* What to work on
The answer must be every line of the records in which the string "account" appears.

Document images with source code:
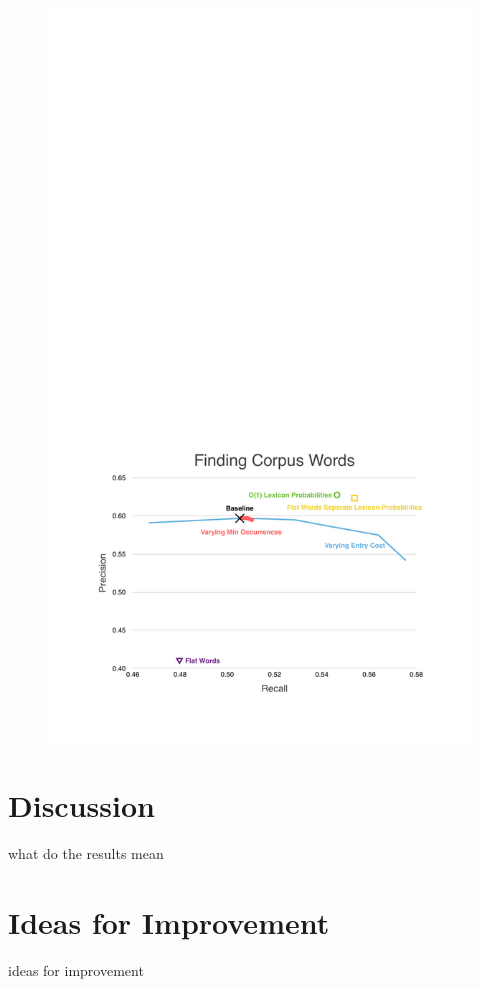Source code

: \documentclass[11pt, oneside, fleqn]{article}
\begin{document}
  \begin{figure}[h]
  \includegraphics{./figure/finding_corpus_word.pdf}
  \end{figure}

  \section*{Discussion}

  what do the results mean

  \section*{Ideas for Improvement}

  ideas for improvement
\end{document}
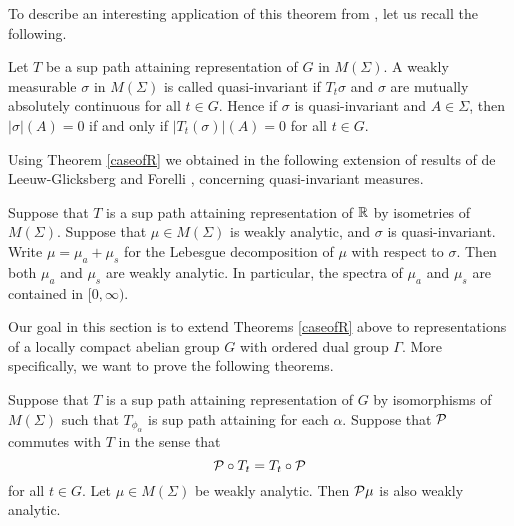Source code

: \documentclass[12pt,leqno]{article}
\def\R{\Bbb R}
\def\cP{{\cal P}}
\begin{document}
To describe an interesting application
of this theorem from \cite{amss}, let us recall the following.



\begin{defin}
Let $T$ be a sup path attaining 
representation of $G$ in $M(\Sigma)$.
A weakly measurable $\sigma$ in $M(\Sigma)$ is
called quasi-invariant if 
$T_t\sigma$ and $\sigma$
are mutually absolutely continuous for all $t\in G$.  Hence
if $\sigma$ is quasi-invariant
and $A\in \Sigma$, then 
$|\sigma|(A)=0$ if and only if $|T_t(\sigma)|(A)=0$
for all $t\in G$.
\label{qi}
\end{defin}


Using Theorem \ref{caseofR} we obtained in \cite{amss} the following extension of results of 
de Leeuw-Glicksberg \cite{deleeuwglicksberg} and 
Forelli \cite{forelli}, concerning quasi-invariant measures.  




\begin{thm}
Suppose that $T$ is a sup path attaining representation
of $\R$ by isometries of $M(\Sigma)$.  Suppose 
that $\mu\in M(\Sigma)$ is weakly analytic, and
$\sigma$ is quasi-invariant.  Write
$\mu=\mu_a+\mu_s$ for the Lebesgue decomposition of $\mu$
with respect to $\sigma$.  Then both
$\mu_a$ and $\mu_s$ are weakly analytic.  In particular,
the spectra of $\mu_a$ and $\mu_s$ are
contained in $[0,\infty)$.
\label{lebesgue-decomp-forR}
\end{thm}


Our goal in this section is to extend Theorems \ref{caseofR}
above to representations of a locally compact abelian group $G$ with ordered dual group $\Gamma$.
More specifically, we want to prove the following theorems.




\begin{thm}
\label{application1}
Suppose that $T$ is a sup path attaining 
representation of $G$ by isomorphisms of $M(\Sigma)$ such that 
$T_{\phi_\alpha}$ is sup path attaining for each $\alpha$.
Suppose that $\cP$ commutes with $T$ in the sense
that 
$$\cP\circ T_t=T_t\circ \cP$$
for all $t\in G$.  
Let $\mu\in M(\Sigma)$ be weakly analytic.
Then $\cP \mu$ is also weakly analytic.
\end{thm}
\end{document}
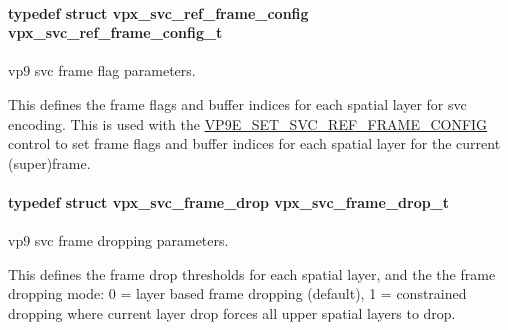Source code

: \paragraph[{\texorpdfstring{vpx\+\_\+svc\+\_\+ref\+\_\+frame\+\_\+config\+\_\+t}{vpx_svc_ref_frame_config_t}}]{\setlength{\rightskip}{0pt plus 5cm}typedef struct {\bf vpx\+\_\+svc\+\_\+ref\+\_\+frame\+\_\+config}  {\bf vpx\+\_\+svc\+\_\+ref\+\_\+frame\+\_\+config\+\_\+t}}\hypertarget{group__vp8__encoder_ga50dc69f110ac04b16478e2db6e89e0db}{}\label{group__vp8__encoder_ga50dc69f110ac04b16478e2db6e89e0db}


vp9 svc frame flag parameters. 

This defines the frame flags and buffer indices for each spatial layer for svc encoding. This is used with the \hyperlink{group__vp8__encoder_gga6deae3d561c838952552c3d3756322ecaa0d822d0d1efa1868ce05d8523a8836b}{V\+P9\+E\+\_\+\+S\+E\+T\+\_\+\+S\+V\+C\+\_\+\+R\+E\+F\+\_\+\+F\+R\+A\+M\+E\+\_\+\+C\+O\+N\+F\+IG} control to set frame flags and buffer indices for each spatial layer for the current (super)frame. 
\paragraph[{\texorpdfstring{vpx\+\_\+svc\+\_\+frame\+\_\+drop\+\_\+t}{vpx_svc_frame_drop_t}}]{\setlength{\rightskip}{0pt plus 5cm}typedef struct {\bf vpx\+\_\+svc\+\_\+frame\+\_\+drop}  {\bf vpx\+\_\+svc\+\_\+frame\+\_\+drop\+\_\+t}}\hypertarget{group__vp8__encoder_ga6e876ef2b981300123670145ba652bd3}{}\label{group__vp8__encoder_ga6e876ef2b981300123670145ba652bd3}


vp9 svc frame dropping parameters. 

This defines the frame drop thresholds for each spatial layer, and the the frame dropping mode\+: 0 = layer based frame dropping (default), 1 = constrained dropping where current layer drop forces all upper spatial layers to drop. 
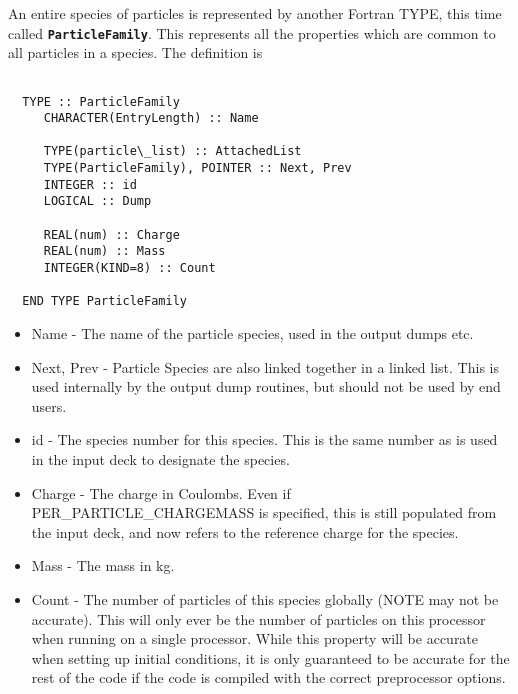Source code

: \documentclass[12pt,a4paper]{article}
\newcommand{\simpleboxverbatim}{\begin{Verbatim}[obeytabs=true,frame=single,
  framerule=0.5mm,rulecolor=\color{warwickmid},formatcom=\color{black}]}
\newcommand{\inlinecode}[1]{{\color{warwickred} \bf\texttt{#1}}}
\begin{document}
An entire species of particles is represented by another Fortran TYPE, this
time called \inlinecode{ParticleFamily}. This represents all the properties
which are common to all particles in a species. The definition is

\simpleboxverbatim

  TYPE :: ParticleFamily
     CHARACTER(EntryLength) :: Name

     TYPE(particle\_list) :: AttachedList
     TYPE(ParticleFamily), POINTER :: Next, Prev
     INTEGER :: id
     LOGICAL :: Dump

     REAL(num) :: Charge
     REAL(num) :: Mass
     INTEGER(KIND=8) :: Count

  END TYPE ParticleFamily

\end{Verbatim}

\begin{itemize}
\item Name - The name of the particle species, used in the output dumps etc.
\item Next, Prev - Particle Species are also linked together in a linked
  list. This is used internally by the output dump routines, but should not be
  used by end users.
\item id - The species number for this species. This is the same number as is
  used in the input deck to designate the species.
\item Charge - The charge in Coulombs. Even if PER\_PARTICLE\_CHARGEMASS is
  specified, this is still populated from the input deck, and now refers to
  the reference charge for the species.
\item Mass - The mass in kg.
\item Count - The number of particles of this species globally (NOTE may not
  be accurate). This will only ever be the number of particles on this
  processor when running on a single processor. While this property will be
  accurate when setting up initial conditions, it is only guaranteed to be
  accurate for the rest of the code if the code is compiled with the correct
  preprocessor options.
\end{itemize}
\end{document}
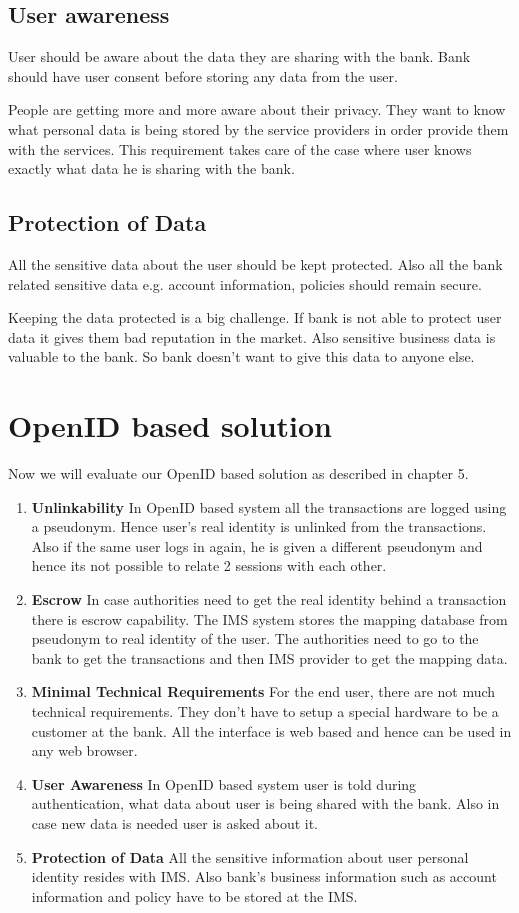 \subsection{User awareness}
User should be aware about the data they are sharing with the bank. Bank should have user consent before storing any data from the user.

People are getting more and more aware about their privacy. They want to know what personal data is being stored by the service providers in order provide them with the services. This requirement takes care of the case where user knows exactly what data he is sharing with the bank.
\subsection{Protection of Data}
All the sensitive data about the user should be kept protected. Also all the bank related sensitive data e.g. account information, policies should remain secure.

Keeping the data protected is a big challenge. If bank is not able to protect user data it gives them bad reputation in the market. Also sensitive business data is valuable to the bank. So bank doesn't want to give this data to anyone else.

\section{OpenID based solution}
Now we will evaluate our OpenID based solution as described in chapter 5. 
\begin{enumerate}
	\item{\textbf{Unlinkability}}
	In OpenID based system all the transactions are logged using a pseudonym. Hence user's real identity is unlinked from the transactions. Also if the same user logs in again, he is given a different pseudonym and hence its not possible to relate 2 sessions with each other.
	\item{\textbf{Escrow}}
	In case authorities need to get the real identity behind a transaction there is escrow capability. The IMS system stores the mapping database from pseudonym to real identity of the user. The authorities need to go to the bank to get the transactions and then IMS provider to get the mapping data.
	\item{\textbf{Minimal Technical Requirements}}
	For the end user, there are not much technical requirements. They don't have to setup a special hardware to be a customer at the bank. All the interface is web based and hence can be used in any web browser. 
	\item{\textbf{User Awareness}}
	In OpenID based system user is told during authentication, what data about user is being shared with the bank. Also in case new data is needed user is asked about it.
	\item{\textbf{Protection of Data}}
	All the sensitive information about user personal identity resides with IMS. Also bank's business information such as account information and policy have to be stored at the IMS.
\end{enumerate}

* Reply
All the sensitive data about the user should be kept protected. Also all the bank related sensitive data e.g. account information, policies should remain secure.
	All the sensitive information about user personal identity resides with IMS. Also bank's business information such as account information and policy have to be stored at the IMS.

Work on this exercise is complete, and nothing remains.